Ada Noreen McClure, daughter of the town’s carpenter, was my second
character. NOW, it was finally time for cooking at the hearth:
By the way, that’s my niece, one Kelly Capehart, standing next to me.
She’ll soon graduate from Vassar College. Lordy, how time flies!
Then it was on to Lucinda Baker, wife of Isaac Baker, one of the three
(then-called) Baker brothers, all of whom were potters. Sadly, the one-
room cabin in the photo below is no more. First, it was greatly altered,
and then, eventually, it was torn down. What a travesty. I spent many
days happily “being” Lucinda and talking to folks while cooking outside
under the canopy of trees. HUZZAH!
I played several other characters, as well, ranging from Patience
Higbee to the younger Mrs. Whitaker to Laura Moore and so on.
I must say, however, that my favorites were anyone who cooked
and those who were members of the “lower” classes. Now, a few
of my fellow interpreters found the latter quite interesting. In fact,
when I was Lucinda, who was pretty low on the proverbial totem
pole, one of them used to voice her amazement at how someone
with a Master’s degree (me) did such a great job playing a lowly
character. (Hint: it’s called “acting”!)
Certainly, one of the highlights of working at Conner Prairie was
being given the opportunity to participate in the numerous special
programs.
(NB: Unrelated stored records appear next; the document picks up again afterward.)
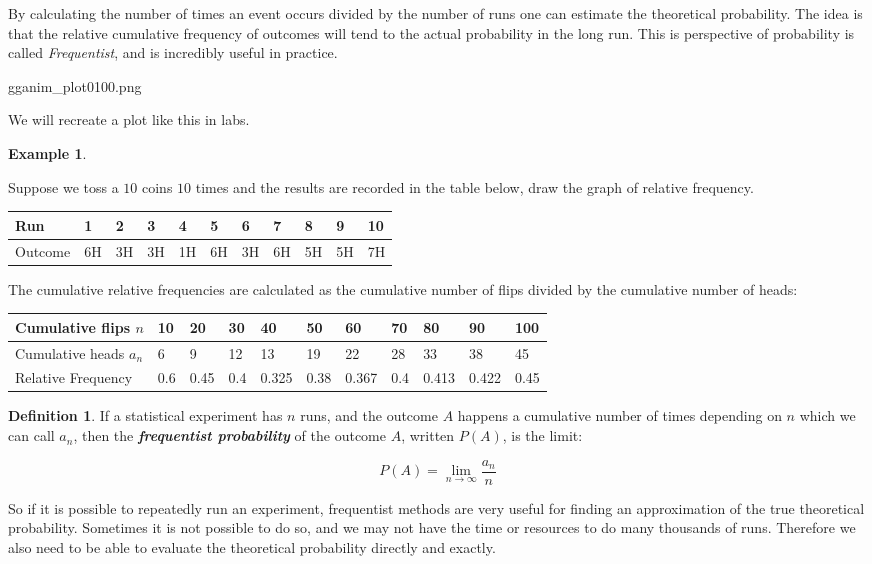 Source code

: \documentclass[
]{book}
\theoremstyle{definition}
\newtheorem{definition}{Definition}[chapter]
\theoremstyle{definition}
\newtheorem{example}{Example}[chapter]
\theoremstyle{definition}
\theoremstyle{definition}
\theoremstyle{remark}
\begin{document}
By calculating the number of times an event occurs divided by the number of runs one can estimate the theoretical probability. The idea is that the relative cumulative frequency of outcomes will tend to the actual probability in the long run. This is perspective of probability is called \emph{Frequentist}, and is incredibly useful in practice.

gganim\_plot0100.png

We will recreate a plot like this in labs.

\begin{example}
\protect\hypertarget{exm:freq}{}\label{exm:freq}

Suppose we toss a \(10\) coins \(10\) times and the results are recorded in the table below, draw the graph of relative frequency.

\begin{longtable}[]{@{}lllllllllll@{}}
\toprule
Run & 1 & 2 & 3 & 4 & 5 & 6 & 7 & 8 & 9 & 10\tabularnewline
\midrule
\endhead
Outcome & 6H & 3H & 3H & 1H & 6H & 3H & 6H & 5H & 5H & 7H\tabularnewline
\bottomrule
\end{longtable}

The cumulative relative frequencies are calculated as the cumulative number of flips divided by the cumulative number of heads:

\begin{longtable}[]{@{}lllllllllll@{}}
\toprule
Cumulative flips \(n\) & 10 & 20 & 30 & 40 & 50 & 60 & 70 & 80 & 90 & 100\tabularnewline
\midrule
\endhead
Cumulative heads \(a_n\) & 6 & 9 & 12 & 13 & 19 & 22 & 28 & 33 & 38 & 45\tabularnewline
Relative Frequency & 0.6 & 0.45 & 0.4 & 0.325 & 0.38 & 0.367 & 0.4 & 0.413 & 0.422 & 0.45\tabularnewline
\bottomrule
\end{longtable}

\end{example}

\begin{definition}
\protect\hypertarget{def:freq}{}\label{def:freq}If a statistical experiment has \(n\) runs, and the outcome \(A\) happens a cumulative number of times depending on \(n\) which we can call \(a_n\), then the \textbf{\emph{frequentist probability}} of the outcome \(A\), written \(P(A)\), is the limit:

\[P(A) = \lim_{n\to \infty} \frac{a_n}{n}\]
\end{definition}

So if it is possible to repeatedly run an experiment, frequentist methods are very useful for finding an approximation of the true theoretical probability. Sometimes it is not possible to do so, and we may not have the time or resources to do many thousands of runs. Therefore we also need to be able to evaluate the theoretical probability directly and exactly.
\end{document}
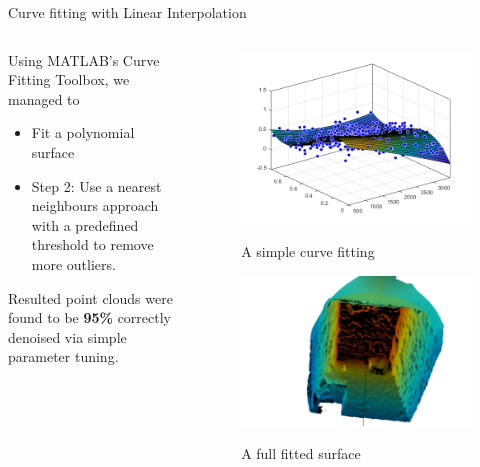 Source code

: \documentclass{beamer}
\begin{document}
\begin{frame}{Curve fitting with Linear Interpolation}

\begin{columns}
	\begin{column}{0.49\textwidth}
Using MATLAB's Curve Fitting Toolbox, we managed to 
\begin{itemize}
	\item Fit a polynomial surface
	\item Step 2: Use a nearest neighbours approach with a predefined threshold to remove more outliers. 
\end{itemize}

Resulted point clouds were found to be \textbf{95\%} correctly denoised via simple parameter tuning.
	\end{column}
	\begin{column}{0.6\textwidth}  %
		\begin{center}
			\begin{figure}
				\includegraphics[width=0.6\linewidth]{Figures/FitA}
				\label{fitA}
				\caption{A simple curve fitting}
			\end{figure}
			\begin{figure}
				\includegraphics[width=0.6\linewidth]{Figures/meshlab}
				\label{meshlab}
				\caption{A full fitted surface}
			\end{figure}
			
		\end{center}
	\end{column}
\end{columns}

\end{frame}
\end{document}
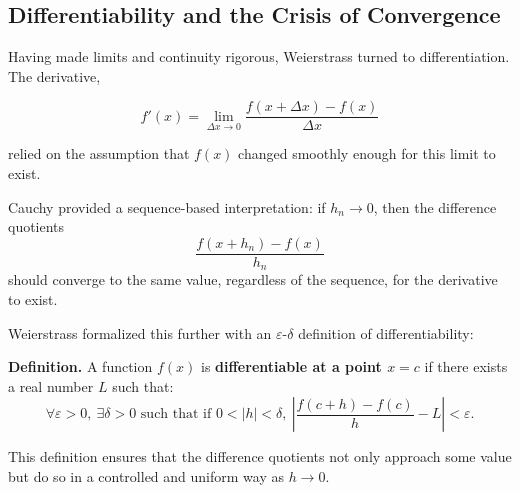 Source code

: \subsection{Differentiability and the Crisis of Convergence}

Having made limits and continuity rigorous, Weierstrass turned to differentiation. The derivative,

\[
f'(x) = \lim_{\Delta x \to 0} \frac{f(x + \Delta x) - f(x)}{\Delta x}
\]

relied on the assumption that \( f(x) \) changed smoothly enough for this limit to exist.

Cauchy provided a sequence-based interpretation: if \( h_n \to 0 \), then the difference quotients
\[
\frac{f(x + h_n) - f(x)}{h_n}
\]
should converge to the same value, regardless of the sequence, for the derivative to exist.

Weierstrass formalized this further with an \( \varepsilon \)-\( \delta \) definition of differentiability:

\vspace{0.5em}
\noindent\textbf{Definition.}
A function \( f(x) \) is \textbf{differentiable at a point \( x = c \)} if there exists a real number \( L \) such that:
\[
\forall \varepsilon > 0,\ \exists \delta > 0 \text{ such that if } 0 < |h| < \delta,\ \left|\frac{f(c + h) - f(c)}{h} - L\right| < \varepsilon.
\]
\vspace{1em}

This definition ensures that the difference quotients not only approach some value but do so in a controlled and uniform way as \( h \to 0 \).

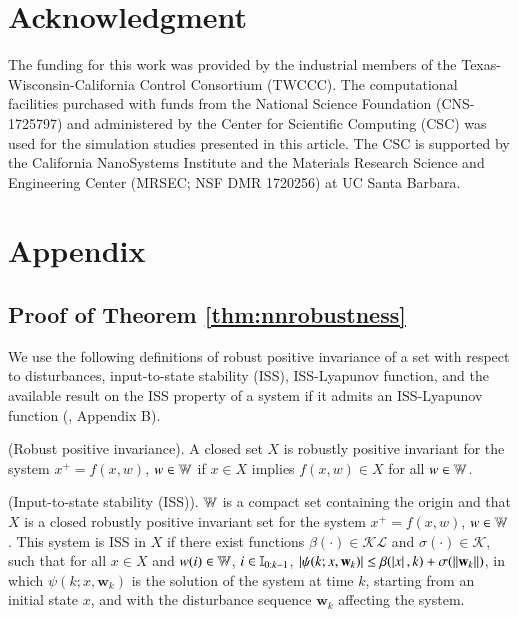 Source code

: \documentclass[preprint,5p, twocolumn, authoryear]{elsarticle}
\begin{document}
\section*{Acknowledgment}
The funding for this work was provided by the industrial
members of the Texas-Wisconsin-California Control 
Consortium (TWCCC).
The computational facilities purchased with funds from the National Science Foundation (CNS-1725797) and 
administered by the Center for Scientific Computing (CSC) was used for the simulation 
studies presented in this article. 
The CSC is supported by the California NanoSystems Institute and the Materials 
Research Science and Engineering Center 
(MRSEC; NSF DMR 1720256) at UC Santa Barbara.




\section*{Appendix}
\renewcommand{\thesubsection}{\Alph{subsection}}

\subsection{Proof of Theorem \ref{thm:nnrobustness}} \label{app:theorem1}

We use the following
definitions of
robust positive invariance of a set
with respect to disturbances, 
input-to-state stability (ISS), ISS-Lyapunov function,
and the available result 
on the ISS property of a system if it admits 
an ISS-Lyapunov function
(\cite*{jiang:wang:2001, 
rawlings:mayne:diehl:2017}, Appendix B).

\begin{definition} \label{def:robust_pos_invariance}
(Robust positive invariance). A closed set $X$ is 
robustly positive invariant for the system $x^+ = f(x, w)$, 
$w \in \mathbb{W}$ if $x \in X$ 
implies $f(x, w) \in X$ for all $w \in \mathbb{W}$.
\end{definition}

\begin{definition} \label{def:iss}
(Input-to-state stability (ISS)). $\mathbb{W}$ is a compact 
set containing the origin and that $X$ is a closed robustly
positive invariant set for the 
system $x^+ = f(x, w)$, $w \in \mathbb{W}$. This
system is ISS in $X$ if there exist functions 
$\beta(\cdot) \in \mathcal{K}\mathcal{L}$ and 
$\sigma(\cdot) \in \mathcal{K}$, such that for all
$x \in X$ and $w(i) \in \mathbb{W}$, $i \in \mathbb{I}_{0:k-1}$, 
$\left| \psi(k; x, \mathbf{w}_k) \right| \leq \beta(\left| x \right|, k) 
+ \sigma(\left| \left| \mathbf{w}_k \right| \right|)$, in which 
$\psi(k; x, \mathbf{w}_k)$ is the solution of the system 
at time $k$, starting from an initial state $x$, and with the
disturbance sequence $\mathbf{w}_k$ affecting the system.
\end{definition}
\end{document}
Candlelight, Maple Sugaring, Hearthside Suppers, and
others, to be sure, but also: being the “bride” (twice, to two different
guys!) in the 1836 wedding (kissie-kissie!); becoming “saved” when
the Camp Meetin’ came to town; assisting with pottery kiln firings;
cooking up scrapple during butchering; dancing with “my man Isaac”
during the Independence Day celebrations…. OH! the list goes on and
on. I even thoroughly enjoyed talking to all the visitors. In fact, I’m
sure some would say I never shut up! But I just loved sharing the who,
what, when, and why of whatever it was that I was doing. And all the
training that was offered, in a variety of different topics. I went to every
session offered, whether it applied to me or not. I was eager to learn as
much as I could. Then there was the working with a great group of people
(for the most part), day in and day out. I made alot of wonderful friends.
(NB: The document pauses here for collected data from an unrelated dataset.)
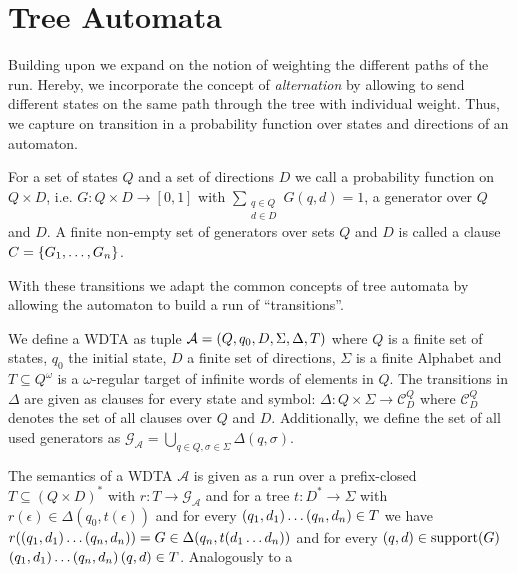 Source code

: \section{Tree Automata}
Building upon \cite{RandAutoInfTrees} we expand on the notion of weighting
the different paths of the run. Hereby, we incorporate the concept of
\emph{alternation} by allowing to send different states on the same path
through the tree with individual weight. Thus, we capture on transition in a
probability function over states and directions of an automaton.
\begin{definition}[Generator]
  For a set of states $Q$ and a set of directions $D$ we call a probability
  function on $Q\times D$, i.e. $G: Q\times D\rightarrow [0,1]$ with
  $\sum\limits_{\substack{q\in Q\\ d\in D}}G(q,d) = 1$, a generator over $Q$
  and $D$. A finite non-empty set of generators over sets $Q$ and $D$ is called
  a clause $C = \left\{G_{1},\dots,G_{n}\right\}$.
\end{definition}
With these transitions we adapt the common concepts of tree automata by
allowing the automaton to build a run of \enquote{transitions}.
\begin{definition}
  We define a \acl{WDTA} as tuple
  $\mathcal{A} = \left(Q, q_{0}, D, \Sigma, \Delta, T\right)$ where $Q$ is a finite
  set of states, $q_{0}$ the initial state, $D$ a finite set of directions,
  $\Sigma$ is a finite Alphabet and $T\subseteq Q^{\omega}$ is a
  $\omega$-regular target of infinite words of elements in $Q$. The transitions
  in $\Delta$ are given as clauses for every state and symbol:
  $\Delta:Q\times\Sigma\rightarrow\mathcal{C}^{Q}_{D}$
  where $\mathcal{C}^{Q}_{D}$ denotes the set of all clauses over $Q$ and $D$.
  Additionally, we define the set of all used generators as
  $\mathcal{G}_{\mathcal{A}} = \bigcup\limits_{q\in Q,\sigma\in\Sigma}
    \Delta(q,\sigma)$.
\end{definition}
The semantics of a \ac{WDTA} $\mathcal{A}$ is given as a run over a
prefix-closed $T\subseteq(Q\times D)^{*}$ with
$r:T\rightarrow \mathcal{G}_{\mathcal{A}}$ and for a tree
$t:D^{*}\rightarrow\Sigma$ with $r(\epsilon)\in\Delta(q_0, t(\epsilon))$ and
for every $\left(q_{1},d_{1}\right)\dots\left(q_{n},d_{n}\right)\in T$ we
have $r(\left(q_{1},d_{1}\right)\dots\left(q_{n},d_{n}\right)) = G\in
  \Delta(q_{n},t(d_{1}\dots d_{n}))$ and for every $\left(q,d\right)\in\operatorname{support}(G)$
$\left(q_{1},d_{1}\right)\dots\left(q_{n},d_{n}\right)\left(q,d\right)\in T$. Analogously to a
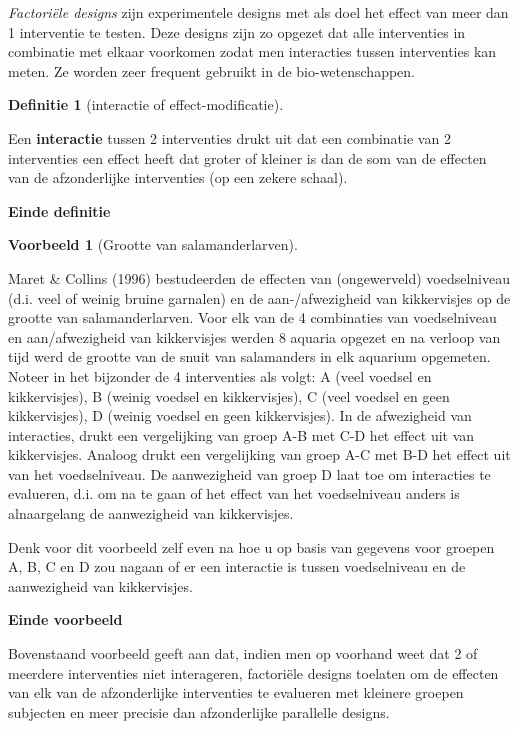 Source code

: \documentclass[
  12pt,dutch]{book}
\theoremstyle{definition}
\newtheorem{definition}{Definitie}[chapter]
\theoremstyle{definition}
\newtheorem{example}{Voorbeeld}[chapter]
\theoremstyle{definition}
\theoremstyle{definition}
\theoremstyle{remark}
\begin{document}
\emph{Factoriële designs} zijn experimentele designs met als doel het effect van
meer dan 1 interventie te testen. Deze designs zijn zo opgezet dat alle interventies in combinatie met elkaar voorkomen zodat men interacties
tussen interventies kan meten. Ze worden zeer frequent gebruikt in de bio-wetenschappen.

\begin{definition}[interactie of effect-modificatie]
\protect\hypertarget{def:unnamed-chunk-78}{}\label{def:unnamed-chunk-78}~
\end{definition}

Een \textbf{interactie} tussen 2 interventies drukt uit dat een combinatie
van 2 interventies een effect heeft dat groter of kleiner is dan de som van
de effecten van de afzonderlijke interventies (op een zekere schaal).

\textbf{Einde definitie}

\begin{example}[Grootte van salamanderlarven]
\protect\hypertarget{exm:unnamed-chunk-79}{}\label{exm:unnamed-chunk-79}~
\end{example}

Maret \& Collins (1996) bestudeerden de effecten van (ongewerveld) voedselniveau (d.i. veel of weinig bruine garnalen) en de aan-/afwezigheid van kikkervisjes op de grootte van salamanderlarven. Voor elk van de 4 combinaties van voedselniveau en aan/afwezigheid van kikkervisjes werden 8 aquaria opgezet en na verloop van tijd werd de grootte van de snuit van salamanders in elk aquarium opgemeten. Noteer in het bijzonder de 4 interventies als volgt: A (veel voedsel en kikkervisjes), B (weinig voedsel en kikkervisjes), C (veel voedsel en geen kikkervisjes), D (weinig voedsel en geen kikkervisjes).
In de afwezigheid van interacties, drukt een vergelijking van groep A-B met C-D het effect uit
van kikkervisjes. Analoog drukt een vergelijking van groep A-C met B-D
het effect uit van het voedselniveau. De aanwezigheid van groep D laat toe om
interacties te evalueren, d.i. om na te gaan of het effect van het voedselniveau anders is alnaargelang de aanwezigheid van kikkervisjes.

Denk voor dit voorbeeld zelf even na hoe u op basis van gegevens voor
groepen A, B, C en D zou nagaan of er een interactie is tussen voedselniveau en
de aanwezigheid van kikkervisjes.

\textbf{Einde voorbeeld}

Bovenstaand voorbeeld geeft aan dat, indien men op voorhand weet dat 2 of meerdere interventies niet
interageren, factoriële designs toelaten om de effecten van elk van de
afzonderlijke interventies te evalueren met kleinere groepen subjecten en
meer precisie dan afzonderlijke parallelle designs.
\end{document}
Golly, what other job offers up such amenities?!? I know of none. It was
simply pure joy to work in such a unique environment.
My sewing sampler, containing a specified assortment of different
stitches and such. Doing this and “passing” (which I did) enabled
me to sew out on the historic grounds. A similar “test,” along with
some reading, was required for knitting:
Well, I could go on, but I won’t bore you any further. I will, however,
add that I often miss playing in the 1836 Village at Conner Prairie. I
miss all that hustle ‘n bustle. And the people; luckily, I’m still in touch
with a few. It was all great fun. Yet, I firmly believe that I was there
during some of the Museum’s best years. Sadly, things have greatly
changed, and not necessarily for the better. It’s far from the place
I knew and loved, that’s for sure. And in many ways, I’m doing more
now of what CP used to be, at the historic sites where I do hearth
cooking. In any case, life goes on, I’ve moved ahead, and I have
wonderful, lasting memories that I will always treasure. HUZZAH!